Exercise description.
Copy every record below exactly as it stands.

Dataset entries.
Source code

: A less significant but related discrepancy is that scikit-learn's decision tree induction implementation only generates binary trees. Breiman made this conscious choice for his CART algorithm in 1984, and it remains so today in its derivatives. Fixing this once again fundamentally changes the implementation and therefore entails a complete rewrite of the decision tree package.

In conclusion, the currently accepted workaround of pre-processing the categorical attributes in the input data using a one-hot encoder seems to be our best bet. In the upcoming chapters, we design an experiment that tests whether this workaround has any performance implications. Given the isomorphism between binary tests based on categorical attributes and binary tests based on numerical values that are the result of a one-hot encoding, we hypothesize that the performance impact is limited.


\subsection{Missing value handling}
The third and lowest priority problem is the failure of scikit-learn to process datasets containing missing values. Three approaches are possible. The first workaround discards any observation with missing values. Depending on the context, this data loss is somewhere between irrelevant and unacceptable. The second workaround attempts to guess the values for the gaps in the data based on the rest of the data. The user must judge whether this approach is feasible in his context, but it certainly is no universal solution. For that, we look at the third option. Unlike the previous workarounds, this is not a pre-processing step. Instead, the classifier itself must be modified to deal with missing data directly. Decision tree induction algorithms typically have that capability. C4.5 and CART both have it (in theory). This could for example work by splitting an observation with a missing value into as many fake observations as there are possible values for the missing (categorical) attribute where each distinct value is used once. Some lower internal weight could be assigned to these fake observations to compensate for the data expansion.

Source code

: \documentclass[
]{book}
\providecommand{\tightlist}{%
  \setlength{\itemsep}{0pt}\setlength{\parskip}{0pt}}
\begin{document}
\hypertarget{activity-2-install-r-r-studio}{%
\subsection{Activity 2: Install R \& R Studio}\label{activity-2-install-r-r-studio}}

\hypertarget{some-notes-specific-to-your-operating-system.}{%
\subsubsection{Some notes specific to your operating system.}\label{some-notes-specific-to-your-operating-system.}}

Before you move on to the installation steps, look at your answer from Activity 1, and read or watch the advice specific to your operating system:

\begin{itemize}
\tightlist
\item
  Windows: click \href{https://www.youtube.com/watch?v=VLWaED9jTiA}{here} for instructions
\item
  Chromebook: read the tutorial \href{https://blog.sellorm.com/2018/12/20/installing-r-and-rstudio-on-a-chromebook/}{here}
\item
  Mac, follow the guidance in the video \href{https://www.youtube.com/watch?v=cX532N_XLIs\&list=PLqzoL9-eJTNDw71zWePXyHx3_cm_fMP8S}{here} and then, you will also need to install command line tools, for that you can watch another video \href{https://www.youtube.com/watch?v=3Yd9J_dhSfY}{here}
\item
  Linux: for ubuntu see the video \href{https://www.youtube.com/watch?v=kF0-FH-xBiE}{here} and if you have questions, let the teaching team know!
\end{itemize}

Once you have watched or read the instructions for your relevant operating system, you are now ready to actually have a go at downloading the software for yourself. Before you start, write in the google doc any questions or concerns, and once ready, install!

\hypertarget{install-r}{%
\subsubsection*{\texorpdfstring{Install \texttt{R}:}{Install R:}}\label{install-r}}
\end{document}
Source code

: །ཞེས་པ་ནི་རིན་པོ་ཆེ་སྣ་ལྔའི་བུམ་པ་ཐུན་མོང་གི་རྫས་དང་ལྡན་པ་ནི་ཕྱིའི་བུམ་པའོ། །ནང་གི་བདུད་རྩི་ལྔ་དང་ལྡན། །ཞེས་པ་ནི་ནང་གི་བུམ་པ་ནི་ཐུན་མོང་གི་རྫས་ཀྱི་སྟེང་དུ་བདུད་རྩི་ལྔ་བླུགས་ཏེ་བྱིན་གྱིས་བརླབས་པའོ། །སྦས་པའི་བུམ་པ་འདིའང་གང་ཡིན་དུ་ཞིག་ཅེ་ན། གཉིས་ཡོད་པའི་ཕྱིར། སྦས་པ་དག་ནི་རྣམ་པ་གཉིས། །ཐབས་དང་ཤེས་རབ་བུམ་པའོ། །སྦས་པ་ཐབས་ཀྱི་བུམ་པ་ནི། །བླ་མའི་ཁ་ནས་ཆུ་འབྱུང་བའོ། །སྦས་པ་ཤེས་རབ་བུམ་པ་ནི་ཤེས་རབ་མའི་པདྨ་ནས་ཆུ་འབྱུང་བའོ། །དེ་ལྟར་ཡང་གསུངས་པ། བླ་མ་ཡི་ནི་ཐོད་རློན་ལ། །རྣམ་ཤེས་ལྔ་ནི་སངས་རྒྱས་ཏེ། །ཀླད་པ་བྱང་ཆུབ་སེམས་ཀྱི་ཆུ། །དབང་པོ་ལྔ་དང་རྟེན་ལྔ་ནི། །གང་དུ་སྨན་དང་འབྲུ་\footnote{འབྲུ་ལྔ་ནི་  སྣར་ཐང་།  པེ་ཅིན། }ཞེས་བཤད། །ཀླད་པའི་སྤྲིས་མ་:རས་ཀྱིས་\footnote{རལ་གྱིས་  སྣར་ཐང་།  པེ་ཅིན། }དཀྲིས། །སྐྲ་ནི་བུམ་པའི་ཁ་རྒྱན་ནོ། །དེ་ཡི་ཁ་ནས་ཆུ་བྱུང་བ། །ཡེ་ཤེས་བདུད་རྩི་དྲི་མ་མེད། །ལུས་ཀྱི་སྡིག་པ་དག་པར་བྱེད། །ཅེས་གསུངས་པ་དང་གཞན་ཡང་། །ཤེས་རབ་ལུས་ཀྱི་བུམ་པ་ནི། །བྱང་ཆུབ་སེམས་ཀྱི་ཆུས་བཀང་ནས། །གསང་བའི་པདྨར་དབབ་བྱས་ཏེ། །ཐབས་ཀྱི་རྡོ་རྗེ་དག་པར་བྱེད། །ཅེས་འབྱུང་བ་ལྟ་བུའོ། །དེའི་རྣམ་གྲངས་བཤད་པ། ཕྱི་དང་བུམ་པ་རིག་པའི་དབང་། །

Exercise result.
Source code

: A less significant but related discrepancy is that scikit-learn's decision tree induction implementation only generates binary trees. Breiman made this conscious choice for his CART algorithm in 1984, and it remains so today in its derivatives. Fixing this once again fundamentally changes the implementation and therefore entails a complete rewrite of the decision tree package.

In conclusion, the currently accepted workaround of pre-processing the categorical attributes in the input data using a one-hot encoder seems to be our best bet. In the upcoming chapters, we design an experiment that tests whether this workaround has any performance implications. Given the isomorphism between binary tests based on categorical attributes and binary tests based on numerical values that are the result of a one-hot encoding, we hypothesize that the performance impact is limited.


\subsection{Missing value handling}
The third and lowest priority problem is the failure of scikit-learn to process datasets containing missing values. Three approaches are possible. The first workaround discards any observation with missing values. Depending on the context, this data loss is somewhere between irrelevant and unacceptable. The second workaround attempts to guess the values for the gaps in the data based on the rest of the data. The user must judge whether this approach is feasible in his context, but it certainly is no universal solution. For that, we look at the third option. Unlike the previous workarounds, this is not a pre-processing step. Instead, the classifier itself must be modified to deal with missing data directly. Decision tree induction algorithms typically have that capability. C4.5 and CART both have it (in theory). This could for example work by splitting an observation with a missing value into as many fake observations as there are possible values for the missing (categorical) attribute where each distinct value is used once. Some lower internal weight could be assigned to these fake observations to compensate for the data expansion.

Source code

: \documentclass[
]{book}
\providecommand{\tightlist}{%
  \setlength{\itemsep}{0pt}\setlength{\parskip}{0pt}}
\begin{document}
\hypertarget{activity-2-install-r-r-studio}{%
\subsection{Activity 2: Install R \& R Studio}\label{activity-2-install-r-r-studio}}

\hypertarget{some-notes-specific-to-your-operating-system.}{%
\subsubsection{Some notes specific to your operating system.}\label{some-notes-specific-to-your-operating-system.}}

Before you move on to the installation steps, look at your answer from Activity 1, and read or watch the advice specific to your operating system:

\begin{itemize}
\tightlist
\item
  Windows: click \href{https://www.youtube.com/watch?v=VLWaED9jTiA}{here} for instructions
\item
  Chromebook: read the tutorial \href{https://blog.sellorm.com/2018/12/20/installing-r-and-rstudio-on-a-chromebook/}{here}
\item
  Mac, follow the guidance in the video \href{https://www.youtube.com/watch?v=cX532N_XLIs\&list=PLqzoL9-eJTNDw71zWePXyHx3_cm_fMP8S}{here} and then, you will also need to install command line tools, for that you can watch another video \href{https://www.youtube.com/watch?v=3Yd9J_dhSfY}{here}
\item
  Linux: for ubuntu see the video \href{https://www.youtube.com/watch?v=kF0-FH-xBiE}{here} and if you have questions, let the teaching team know!
\end{itemize}

Once you have watched or read the instructions for your relevant operating system, you are now ready to actually have a go at downloading the software for yourself. Before you start, write in the google doc any questions or concerns, and once ready, install!

\hypertarget{install-r}{%
\subsubsection*{\texorpdfstring{Install \texttt{R}:}{Install R:}}\label{install-r}}
\end{document}
Source code

: །ཞེས་པ་ནི་རིན་པོ་ཆེ་སྣ་ལྔའི་བུམ་པ་ཐུན་མོང་གི་རྫས་དང་ལྡན་པ་ནི་ཕྱིའི་བུམ་པའོ། །ནང་གི་བདུད་རྩི་ལྔ་དང་ལྡན། །ཞེས་པ་ནི་ནང་གི་བུམ་པ་ནི་ཐུན་མོང་གི་རྫས་ཀྱི་སྟེང་དུ་བདུད་རྩི་ལྔ་བླུགས་ཏེ་བྱིན་གྱིས་བརླབས་པའོ། །སྦས་པའི་བུམ་པ་འདིའང་གང་ཡིན་དུ་ཞིག་ཅེ་ན། གཉིས་ཡོད་པའི་ཕྱིར། སྦས་པ་དག་ནི་རྣམ་པ་གཉིས། །ཐབས་དང་ཤེས་རབ་བུམ་པའོ། །སྦས་པ་ཐབས་ཀྱི་བུམ་པ་ནི། །བླ་མའི་ཁ་ནས་ཆུ་འབྱུང་བའོ། །སྦས་པ་ཤེས་རབ་བུམ་པ་ནི་ཤེས་རབ་མའི་པདྨ་ནས་ཆུ་འབྱུང་བའོ། །དེ་ལྟར་ཡང་གསུངས་པ། བླ་མ་ཡི་ནི་ཐོད་རློན་ལ། །རྣམ་ཤེས་ལྔ་ནི་སངས་རྒྱས་ཏེ། །ཀླད་པ་བྱང་ཆུབ་སེམས་ཀྱི་ཆུ། །དབང་པོ་ལྔ་དང་རྟེན་ལྔ་ནི། །གང་དུ་སྨན་དང་འབྲུ་\footnote{འབྲུ་ལྔ་ནི་  སྣར་ཐང་།  པེ་ཅིན། }ཞེས་བཤད། །ཀླད་པའི་སྤྲིས་མ་:རས་ཀྱིས་\footnote{རལ་གྱིས་  སྣར་ཐང་།  པེ་ཅིན། }དཀྲིས། །སྐྲ་ནི་བུམ་པའི་ཁ་རྒྱན་ནོ། །དེ་ཡི་ཁ་ནས་ཆུ་བྱུང་བ། །ཡེ་ཤེས་བདུད་རྩི་དྲི་མ་མེད། །ལུས་ཀྱི་སྡིག་པ་དག་པར་བྱེད། །ཅེས་གསུངས་པ་དང་གཞན་ཡང་། །ཤེས་རབ་ལུས་ཀྱི་བུམ་པ་ནི། །བྱང་ཆུབ་སེམས་ཀྱི་ཆུས་བཀང་ནས། །གསང་བའི་པདྨར་དབབ་བྱས་ཏེ། །ཐབས་ཀྱི་རྡོ་རྗེ་དག་པར་བྱེད། །ཅེས་འབྱུང་བ་ལྟ་བུའོ། །དེའི་རྣམ་གྲངས་བཤད་པ། ཕྱི་དང་བུམ་པ་རིག་པའི་དབང་། །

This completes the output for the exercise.